While Biff turns his back to put the almanac (which is now minus its dust jacket; we learn why later) back in the safe, Marty takes one of the matchbooks from an ashtray. Biff then remembers something else: old Biff warned him that "Someday a crazy wild-eyed scientist or a kid will show up. If that ever happens..." Biff pulls out a snub nose revolver, while mentioning that he didn't think said person would be Marty, and prepares to shoot him. Marty throws the ashtray at Biff, but he ducks and the ashtray sticks into Biff's chair.
Marty runs upstairs, and Biff shoots at him several times, but misses. The three guys who grabbed Marty outside see him go downstairs, but he jumps the other flight of stairs and goes back upstairs to the roof instead, while they go downstairs. Biff catches up and sees the door to the roof swinging, and follows Marty. He tells Marty to jump, saying that suicide would be nice and neat.
Marty warns Biff that the police will match the bullet up to the gun. However, Biff reveals that he owns the police — and that is how he was able to get away with murdering George. Marty jumps over the ledge and Biff can't believe it. He calls Marty an idiot, and then looks over the ledge. Marty comes up standing on the hood of the DeLorean, and the gullwing driver's door suddenly flies open, walloping Biff on the jaw and knocking him out cold. Doc and Marty fly away. Doc sets the time machine for November 12, 1955. The destination display malfunctions and shuts off; Doc thumps it and it returns. Doc tells Marty it's unbelievable that old Biff chose that date, that it must have cosmic significance, or perhaps an amazing coincidence. Marty then objects to going back in time when Jennifer and Einstein aren't with them. Doc reasons that assuming they've restored the proper timeline, the dystopic world will change around Jennifer and Einstein and neither of them would have any memory of these horrible events.
Back to 1955
The two of them go back to 1955. Doc advises Marty to wait until Biff of 2015 gives his younger self the almanac so that he can go back to the future with the time machine.

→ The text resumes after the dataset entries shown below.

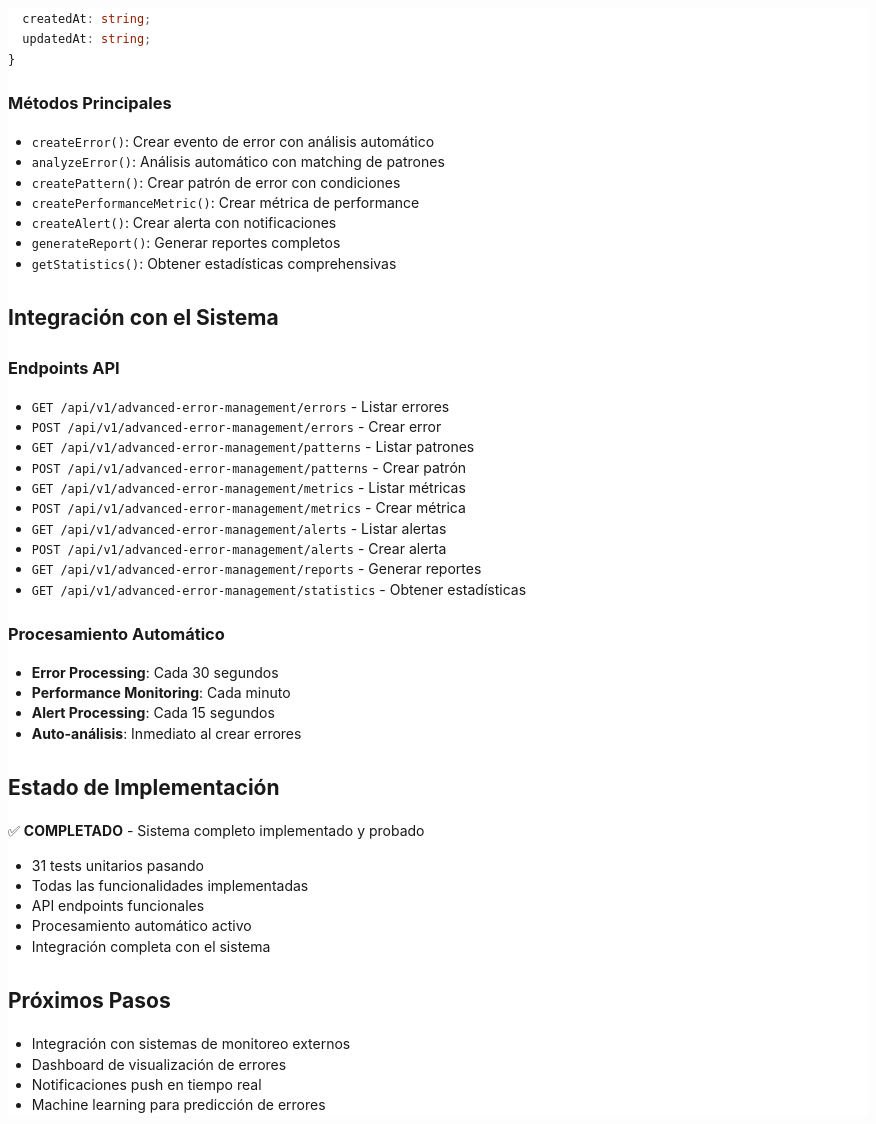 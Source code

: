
 ```typescript
  createdAt: string;
  updatedAt: string;
}
```

### Métodos Principales
- `createError()`: Crear evento de error con análisis automático
- `analyzeError()`: Análisis automático con matching de patrones
- `createPattern()`: Crear patrón de error con condiciones
- `createPerformanceMetric()`: Crear métrica de performance
- `createAlert()`: Crear alerta con notificaciones
- `generateReport()`: Generar reportes completos
- `getStatistics()`: Obtener estadísticas comprehensivas

## Integración con el Sistema

### Endpoints API
- `GET /api/v1/advanced-error-management/errors` - Listar errores
- `POST /api/v1/advanced-error-management/errors` - Crear error
- `GET /api/v1/advanced-error-management/patterns` - Listar patrones
- `POST /api/v1/advanced-error-management/patterns` - Crear patrón
- `GET /api/v1/advanced-error-management/metrics` - Listar métricas
- `POST /api/v1/advanced-error-management/metrics` - Crear métrica
- `GET /api/v1/advanced-error-management/alerts` - Listar alertas
- `POST /api/v1/advanced-error-management/alerts` - Crear alerta
- `GET /api/v1/advanced-error-management/reports` - Generar reportes
- `GET /api/v1/advanced-error-management/statistics` - Obtener estadísticas

### Procesamiento Automático
- **Error Processing**: Cada 30 segundos
- **Performance Monitoring**: Cada minuto
- **Alert Processing**: Cada 15 segundos
- **Auto-análisis**: Inmediato al crear errores

## Estado de Implementación
✅ **COMPLETADO** - Sistema completo implementado y probado
- 31 tests unitarios pasando
- Todas las funcionalidades implementadas
- API endpoints funcionales
- Procesamiento automático activo
- Integración completa con el sistema

## Próximos Pasos
- Integración con sistemas de monitoreo externos
- Dashboard de visualización de errores
- Notificaciones push en tiempo real
- Machine learning para predicción de errores
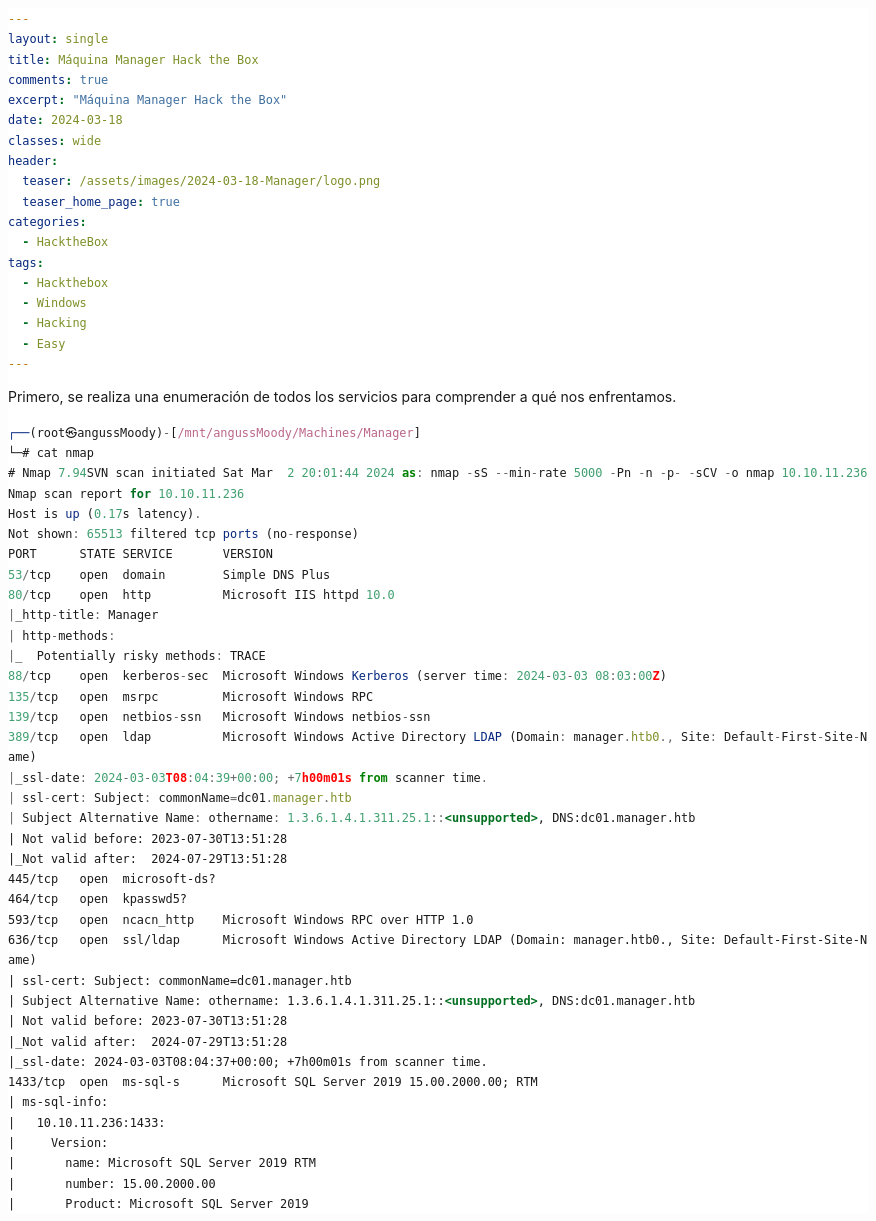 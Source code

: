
 ```yaml
---
layout: single
title: Máquina Manager Hack the Box
comments: true
excerpt: "Máquina Manager Hack the Box"
date: 2024-03-18
classes: wide
header:
  teaser: /assets/images/2024-03-18-Manager/logo.png
  teaser_home_page: true
categories:
  - HacktheBox
tags:
  - Hackthebox
  - Windows
  - Hacking
  - Easy
---
```


Primero, se realiza una enumeración de todos los servicios para comprender a qué nos enfrentamos.

```jsx
┌──(root㉿angussMoody)-[/mnt/angussMoody/Machines/Manager]
└─# cat nmap 
# Nmap 7.94SVN scan initiated Sat Mar  2 20:01:44 2024 as: nmap -sS --min-rate 5000 -Pn -n -p- -sCV -o nmap 10.10.11.236
Nmap scan report for 10.10.11.236
Host is up (0.17s latency).
Not shown: 65513 filtered tcp ports (no-response)
PORT      STATE SERVICE       VERSION
53/tcp    open  domain        Simple DNS Plus
80/tcp    open  http          Microsoft IIS httpd 10.0
|_http-title: Manager
| http-methods: 
|_  Potentially risky methods: TRACE
88/tcp    open  kerberos-sec  Microsoft Windows Kerberos (server time: 2024-03-03 08:03:00Z)
135/tcp   open  msrpc         Microsoft Windows RPC
139/tcp   open  netbios-ssn   Microsoft Windows netbios-ssn
389/tcp   open  ldap          Microsoft Windows Active Directory LDAP (Domain: manager.htb0., Site: Default-First-Site-Name)
|_ssl-date: 2024-03-03T08:04:39+00:00; +7h00m01s from scanner time.
| ssl-cert: Subject: commonName=dc01.manager.htb
| Subject Alternative Name: othername: 1.3.6.1.4.1.311.25.1::<unsupported>, DNS:dc01.manager.htb
| Not valid before: 2023-07-30T13:51:28
|_Not valid after:  2024-07-29T13:51:28
445/tcp   open  microsoft-ds?
464/tcp   open  kpasswd5?
593/tcp   open  ncacn_http    Microsoft Windows RPC over HTTP 1.0
636/tcp   open  ssl/ldap      Microsoft Windows Active Directory LDAP (Domain: manager.htb0., Site: Default-First-Site-Name)
| ssl-cert: Subject: commonName=dc01.manager.htb
| Subject Alternative Name: othername: 1.3.6.1.4.1.311.25.1::<unsupported>, DNS:dc01.manager.htb
| Not valid before: 2023-07-30T13:51:28
|_Not valid after:  2024-07-29T13:51:28
|_ssl-date: 2024-03-03T08:04:37+00:00; +7h00m01s from scanner time.
1433/tcp  open  ms-sql-s      Microsoft SQL Server 2019 15.00.2000.00; RTM
| ms-sql-info: 
|   10.10.11.236:1433: 
|     Version: 
|       name: Microsoft SQL Server 2019 RTM
|       number: 15.00.2000.00
|       Product: Microsoft SQL Server 2019
```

Marty acquires a leather jacket, a trilby hat and a pair of dark glasses, and looking like a spy, goes to the sole Tannen listing in the phone book — that of Gertrude Tannen. As Marty watches from across the street, Biff leaves the house to go pick up his car.
Marty follows Biff to a mechanic's shop in the middle of town. Terry, the mechanic who repaired Biff's car, drops it off, and mentions that he was unable to start the car while working on it and asks if it is fitted with a kill-switch. Biff grins at this, saying that no-one can start his car except him. Biff then argues with Terry over the $300 bill for the repairs. Marty hides in the back of the car even as Biff and Terry return, still arguing. Old Biff watches, laughing because he remembers the manure. Biff and Terry return to the car, and Terry drives away in his tow truck.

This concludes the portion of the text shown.